Il kiwi è il frutto della Actinidia delicios, originaria della Cina meridionale: si tratta di un genere di liane. Nelle terre di origine la coltivazione a scopo alimentare del kiwi era attiva già più di 600 anni fa, mentre in Europa, più precisamente in Gran Bretagna, il kiwi arrivò solo nei primo anni del 1800. In Nuova Zelanda, invece, giunse un secolo dopo, più o meno quando iniziò la coltivazione di questo frutto anche in Italia.

Secondo i dati pubblicati dalla FAO, l’organizzazione delle Nazioni Unite per l’alimentazione e l’agricoltura, l’Italia è ai primi posti tra i maggiori produttori di kiwi al mondo.

Il frutto

Dal punto di vista botanico, il kiwi è una bacca costituita da una polpa, verde o gialla come nel caso della qualità gold, e buccia marrone ricca di pelucchi. All’interno della polpa sono presenti numerosi semi disposti a raggiera attorno alla sezione centrale, di colore più chiaro e di maggiore consistenza. Proprio questa sezione è il vero frutto.

Il kiwi è un alimento molto apprezzato perché la polpa del frutto maturo è succosa e acidula. Queste caratteristiche lo rendono ottimo per il consumo fresco, ma anche un buon ingrediente per la preparazione di torte di frutta, macedonie, sorbetti e succhi.

I kiwi, in Italia, vengono raccolti tra settembre e ottobre, anche se sui banchi del supermercato è reperibile tutto l’anno: gli esemplari raccolti soprattutto in Cile e Nuova Zelanda, grazie anche ai moderni metodi di conservazione, sono in vendita in ogni stagione.
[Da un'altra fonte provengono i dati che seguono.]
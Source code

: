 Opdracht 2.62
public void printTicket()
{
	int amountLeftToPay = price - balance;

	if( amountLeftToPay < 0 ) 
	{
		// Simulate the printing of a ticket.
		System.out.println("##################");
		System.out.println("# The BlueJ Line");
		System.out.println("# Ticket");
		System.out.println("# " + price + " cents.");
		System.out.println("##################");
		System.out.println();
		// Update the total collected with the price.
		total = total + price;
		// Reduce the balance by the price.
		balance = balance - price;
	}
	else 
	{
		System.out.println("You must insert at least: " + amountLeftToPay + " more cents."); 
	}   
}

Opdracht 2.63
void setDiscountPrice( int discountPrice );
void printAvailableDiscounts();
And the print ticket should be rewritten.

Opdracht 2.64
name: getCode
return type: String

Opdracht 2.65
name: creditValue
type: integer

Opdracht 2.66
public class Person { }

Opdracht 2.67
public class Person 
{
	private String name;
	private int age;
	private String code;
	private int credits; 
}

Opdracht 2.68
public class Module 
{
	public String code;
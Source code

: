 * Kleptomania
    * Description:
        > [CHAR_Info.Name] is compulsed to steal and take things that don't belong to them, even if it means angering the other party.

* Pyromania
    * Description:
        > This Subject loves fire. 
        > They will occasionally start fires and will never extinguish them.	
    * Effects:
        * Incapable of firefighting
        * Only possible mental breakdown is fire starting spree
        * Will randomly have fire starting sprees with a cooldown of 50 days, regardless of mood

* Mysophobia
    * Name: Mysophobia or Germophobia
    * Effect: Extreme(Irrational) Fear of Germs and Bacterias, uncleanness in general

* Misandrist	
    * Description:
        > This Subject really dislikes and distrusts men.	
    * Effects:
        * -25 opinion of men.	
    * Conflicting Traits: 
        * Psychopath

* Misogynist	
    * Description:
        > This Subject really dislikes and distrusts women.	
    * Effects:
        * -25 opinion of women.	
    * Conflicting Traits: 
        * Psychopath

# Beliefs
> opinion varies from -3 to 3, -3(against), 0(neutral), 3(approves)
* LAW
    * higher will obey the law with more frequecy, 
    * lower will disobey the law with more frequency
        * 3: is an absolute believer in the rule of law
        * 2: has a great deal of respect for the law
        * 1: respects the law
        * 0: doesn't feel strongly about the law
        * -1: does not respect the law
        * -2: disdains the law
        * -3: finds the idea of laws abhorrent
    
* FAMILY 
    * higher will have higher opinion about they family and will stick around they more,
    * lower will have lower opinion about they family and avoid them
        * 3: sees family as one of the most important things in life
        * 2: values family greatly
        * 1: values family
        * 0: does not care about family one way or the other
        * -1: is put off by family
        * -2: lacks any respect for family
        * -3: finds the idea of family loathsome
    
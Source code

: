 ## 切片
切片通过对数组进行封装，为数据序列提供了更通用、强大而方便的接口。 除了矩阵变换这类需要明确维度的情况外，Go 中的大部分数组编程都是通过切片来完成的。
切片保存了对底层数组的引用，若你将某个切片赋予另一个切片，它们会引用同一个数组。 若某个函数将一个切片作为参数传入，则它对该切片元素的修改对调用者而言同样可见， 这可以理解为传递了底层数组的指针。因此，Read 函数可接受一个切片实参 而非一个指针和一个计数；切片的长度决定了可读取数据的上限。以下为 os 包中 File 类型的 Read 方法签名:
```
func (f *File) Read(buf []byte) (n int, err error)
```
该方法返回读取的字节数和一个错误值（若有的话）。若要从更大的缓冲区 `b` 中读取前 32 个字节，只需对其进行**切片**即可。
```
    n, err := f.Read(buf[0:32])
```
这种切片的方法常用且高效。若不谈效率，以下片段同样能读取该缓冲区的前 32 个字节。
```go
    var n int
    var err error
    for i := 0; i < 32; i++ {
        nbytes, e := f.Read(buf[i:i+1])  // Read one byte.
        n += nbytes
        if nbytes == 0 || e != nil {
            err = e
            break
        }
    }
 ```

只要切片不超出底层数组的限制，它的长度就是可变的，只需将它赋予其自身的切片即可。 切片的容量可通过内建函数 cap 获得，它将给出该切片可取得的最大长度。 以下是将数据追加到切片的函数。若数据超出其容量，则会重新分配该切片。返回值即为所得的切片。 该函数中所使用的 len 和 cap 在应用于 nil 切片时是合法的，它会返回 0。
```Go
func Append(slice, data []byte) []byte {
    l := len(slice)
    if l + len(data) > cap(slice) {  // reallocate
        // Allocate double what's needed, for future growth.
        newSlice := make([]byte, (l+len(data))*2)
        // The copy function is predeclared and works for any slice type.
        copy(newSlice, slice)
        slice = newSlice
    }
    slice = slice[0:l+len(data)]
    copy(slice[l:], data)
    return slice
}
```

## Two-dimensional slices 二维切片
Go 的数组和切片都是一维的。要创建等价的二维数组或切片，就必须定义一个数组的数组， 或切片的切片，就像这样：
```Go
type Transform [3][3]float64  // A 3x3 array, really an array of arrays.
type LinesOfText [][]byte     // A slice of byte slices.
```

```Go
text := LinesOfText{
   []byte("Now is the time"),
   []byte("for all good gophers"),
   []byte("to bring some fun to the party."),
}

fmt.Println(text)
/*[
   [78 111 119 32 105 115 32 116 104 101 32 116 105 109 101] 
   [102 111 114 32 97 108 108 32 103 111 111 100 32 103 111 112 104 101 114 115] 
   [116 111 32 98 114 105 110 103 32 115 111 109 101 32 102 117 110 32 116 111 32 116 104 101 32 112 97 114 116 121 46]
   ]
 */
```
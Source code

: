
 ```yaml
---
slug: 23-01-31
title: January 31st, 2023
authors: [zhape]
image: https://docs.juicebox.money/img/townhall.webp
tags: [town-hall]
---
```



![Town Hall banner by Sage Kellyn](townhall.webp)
Vediamo, allora, quali sono le sue caratteristiche nutrizionali e come preparare una conserva che le mantenga.

Calorie e proprietà nutrizionali

Il kiwi è un frutto poco calorico: una porzione da 100 g contiene solo 44 kcal. L’apporto energetico è così contenuto perché la polpa è ricca di acqua, l’84% del peso. L’apporto di carboidrati è piuttosto ridotto, solo il 9%, mentre del tutto trascurabile è il contenuto di grassi e proteine.

I semi del kiwi sono una fonte di acido alfa-linolenico, capostipite degli omega-3: il consumo di questo frutto non è certo sufficiente a soddisfare il fabbisogno quotidiano di questi grassi essenziali, tuttavia nell’ambito di una dieta sana e bilanciata contribuisce.

Il kiwi è inoltre ricco di fibra alimentare: 100 g di kiwi, un frutto di dimensioni medio-grandi, apportano già 2.2 g di fibra alimentare. Ciò rende questo ingrediente naturalmente lassativo. Interessante è anche l’apporto di vitamina C e potassio: 85 mg e 400 mg rispettivamente, sempre facendo riferimento ad un frutto del peso di 100g.

L’abbondanza di acqua nella polpa e la buona concentrazione di potassio rendono il kiwi naturalmente depurativo e diuretico.

Confettura di kiwi

Il kiwi può essere utilizzato per preparare una confettura: si tratta di una ricetta poco diffusa che assicura un’ottima qualità nutrizionale. La cottura incide di certo negativamente sul contenuto di vitamina C, ma lascia del tutto inalterato il contenuto fibra e sali minerali, che addirittura risultano concentrati nel prodotto finito.

Ingredienti:

  • 1 kg di kiwi;
  • 200 g di zucchero di canna;
  • 1 limone biologico;
  • 200 ml di acqua naturale.
  • Lavate e sbucciate i kiwi, quindi riduceteli in pezzi e aggiungete il succo di limone, l’acqua e lo zucchero. Mescolate e fate cuocere lentamente fino a ottenere una consistenza densa. Versate la conserva ancora calda nei vasetti di vetro, puliti e asciutti, quindi chiudeteli e capovolgete i barattoli. Lasciateli raffreddare. Conservate la confettura in un luogo fresco e asciutto.